Streaming respects the materialization configuration, ensuring only persistent outputs appear in visualization.

Persistent Viewer Management

Viewers persist across pipeline runs for efficient resource usage:

# Viewer persists across pipeline runs
visualizer.start_viewer()  # Creates process if not running
# ... pipeline execution ...
visualizer.stop_viewer()   # Keeps process alive if persistent=True

# Reuse existing viewer for subsequent runs
if visualizer.is_running:
    # Connect to existing process on port 5555
else:
    # Create new process

This enables efficient resource usage by maintaining napari viewers across multiple pipeline executions rather than creating new processes each time.

Dimension Label Overlay

The viewer automatically displays categorical labels for stacked dimensions instead of numeric indices:

# When well component is in STACK mode, viewer shows "Well 1", "Well 2" etc.
# in text overlay as user navigates dimension sliders

# System automatically:
# 1. Extracts unique component values from streamed data
# 2. Builds label mappings (well: ["Well 1", "Well 2", ...])
# 3. Connects dimension change events to text overlay updates
# 4. Updates overlay text as user moves sliders

Implementation Details: The dimension label system integrates with the component-aware display logic.
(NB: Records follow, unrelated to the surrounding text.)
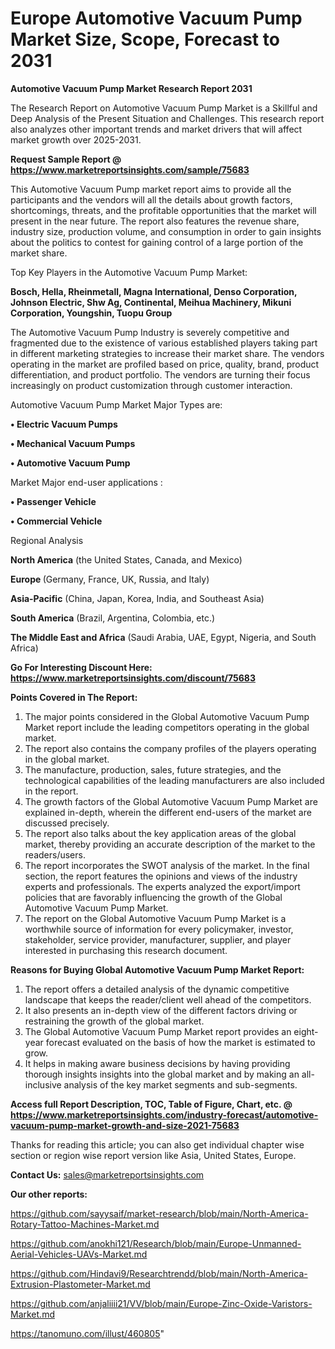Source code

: # Europe Automotive Vacuum Pump Market Size, Scope, Forecast to 2031

<strong>Automotive Vacuum Pump Market Research Report 2031</strong>

The Research Report on Automotive Vacuum Pump Market is a Skillful and Deep Analysis of the Present Situation and Challenges. This research report also analyzes other important trends and market drivers that will affect market growth over 2025-2031.

<strong>Request Sample Report @ <a href=https://www.marketreportsinsights.com/sample/75683>https://www.marketreportsinsights.com/sample/75683</a></strong>

This Automotive Vacuum Pump market report aims to provide all the participants and the vendors will all the details about growth factors, shortcomings, threats, and the profitable opportunities that the market will present in the near future. The report also features the revenue share, industry size, production volume, and consumption in order to gain insights about the politics to contest for gaining control of a large portion of the market share.

Top Key Players in the Automotive Vacuum Pump Market:

<strong>Bosch, Hella, Rheinmetall, Magna International, Denso Corporation, Johnson Electric, Shw Ag, Continental, Meihua Machinery, Mikuni Corporation, Youngshin, Tuopu Group</strong>

The Automotive Vacuum Pump Industry is severely competitive and fragmented due to the existence of various established players taking part in different marketing strategies to increase their market share. The vendors operating in the market are profiled based on price, quality, brand, product differentiation, and product portfolio. The vendors are turning their focus increasingly on product customization through customer interaction.

Automotive Vacuum Pump Market Major Types are:

<strong>• Electric Vacuum Pumps

• Mechanical Vacuum Pumps

• Automotive Vacuum Pump</strong>

Market Major end-user applications :

<strong>• Passenger Vehicle

• Commercial Vehicle</strong>

Regional Analysis

</u><strong><b>North America</b></strong> (the United States, Canada, and Mexico)

<strong><b>Europe </b></strong>(Germany, France, UK, Russia, and Italy)

<strong><b>Asia-Pacific</b></strong> (China, Japan, Korea, India, and Southeast Asia)

<strong><b>South America</b></strong> (Brazil, Argentina, Colombia, etc.)

<strong><b>The Middle East and Africa</b></strong> (Saudi Arabia, UAE, Egypt, Nigeria, and South Africa)

<strong>Go For Interesting Discount Here: <a href=https://www.marketreportsinsights.com/discount/75683>https://www.marketreportsinsights.com/discount/75683</a></strong>

<strong>Points Covered in The Report:</strong>
<ol>
  <li>The major points considered in the Global Automotive Vacuum Pump Market report include the leading competitors operating in the global market.</li>
  <li>The report also contains the company profiles of the players operating in the global market.</li>
  <li>The manufacture, production, sales, future strategies, and the technological capabilities of the leading manufacturers are also included in the report.</li>
  <li>The growth factors of the Global Automotive Vacuum Pump Market are explained in-depth, wherein the different end-users of the market are discussed precisely.</li>
  <li>The report also talks about the key application areas of the global market, thereby providing an accurate description of the market to the readers/users.</li>
  <li>The report incorporates the SWOT analysis of the market. In the final section, the report features the opinions and views of the industry experts and professionals. The experts analyzed the export/import policies that are favorably influencing the growth of the Global Automotive Vacuum Pump Market.</li>
  <li>The report on the Global Automotive Vacuum Pump Market is a worthwhile source of information for every policymaker, investor, stakeholder, service provider, manufacturer, supplier, and player interested in purchasing this research document.</li>
</ol>
<strong>Reasons for Buying Global Automotive Vacuum Pump Market Report:</strong>

<ol>
  <li>The report offers a detailed analysis of the dynamic competitive landscape that keeps the reader/client well ahead of the competitors.</li>
  <li>It also presents an in-depth view of the different factors driving or restraining the growth of the global market.</li>
  <li>The Global Automotive Vacuum Pump Market report provides an eight-year forecast evaluated on the basis of how the market is estimated to grow.</li>
  <li>It helps in making aware business decisions by having providing thorough insights insights into the global market and by making an all-inclusive analysis of the key market segments and sub-segments.</li>
</ol>
<strong>Access full Report Description, TOC, Table of Figure, Chart, etc. @ <a href=https://www.marketreportsinsights.com/industry-forecast/automotive-vacuum-pump-market-growth-and-size-2021-75683>https://www.marketreportsinsights.com/industry-forecast/automotive-vacuum-pump-market-growth-and-size-2021-75683</a></strong>


Thanks for reading this article; you can also get individual chapter wise section or region wise report version like Asia, United States, Europe.

<strong>Contact Us:</strong>
sales@marketreportsinsights.com

<strong>Our other reports:</strong>

<a href=https://github.com/sayysaif/market-research/blob/main/North-America-Rotary-Tattoo-Machines-Market.md>https://github.com/sayysaif/market-research/blob/main/North-America-Rotary-Tattoo-Machines-Market.md</a>

<a href=https://github.com/anokhi121/Research/blob/main/Europe-Unmanned-Aerial-Vehicles-UAVs-Market.md>https://github.com/anokhi121/Research/blob/main/Europe-Unmanned-Aerial-Vehicles-UAVs-Market.md</a>

<a href=https://github.com/Hindavi9/Researchtrendd/blob/main/North-America-Extrusion-Plastometer-Market.md>https://github.com/Hindavi9/Researchtrendd/blob/main/North-America-Extrusion-Plastometer-Market.md</a>

<a href=https://github.com/anjaliiii21/VV/blob/main/Europe-Zinc-Oxide-Varistors-Market.md>https://github.com/anjaliiii21/VV/blob/main/Europe-Zinc-Oxide-Varistors-Market.md</a>

<a href=https://tanomuno.com/illust/460805>https://tanomuno.com/illust/460805</a>"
When images are stacked along dimensions (component mode = STACK), the system:

Collects unique values for each stacked component from component metadata
Stores label mappings in the viewer server instance
Connects viewer.dims.events.current_step to an update handler
Updates viewer.text_overlay.text with current dimension labels

This provides immediate visual feedback about which well, channel, or other component is currently displayed without requiring users to correlate numeric indices with metadata tables.

Future Enhancement: The system is designed to support rich well labels (A01, B03, etc.) when microscope handler metadata is passed through the streaming protocol. Current implementation uses “Well N” format as a baseline.

Architecture Benefits: The napari streaming system provides real-time visualization without compromising pipeline performance, intelligent data filtering to show only relevant outputs, persistent viewer management for efficient resource usage across multiple pipeline runs, and automatic dimension labeling for improved usability.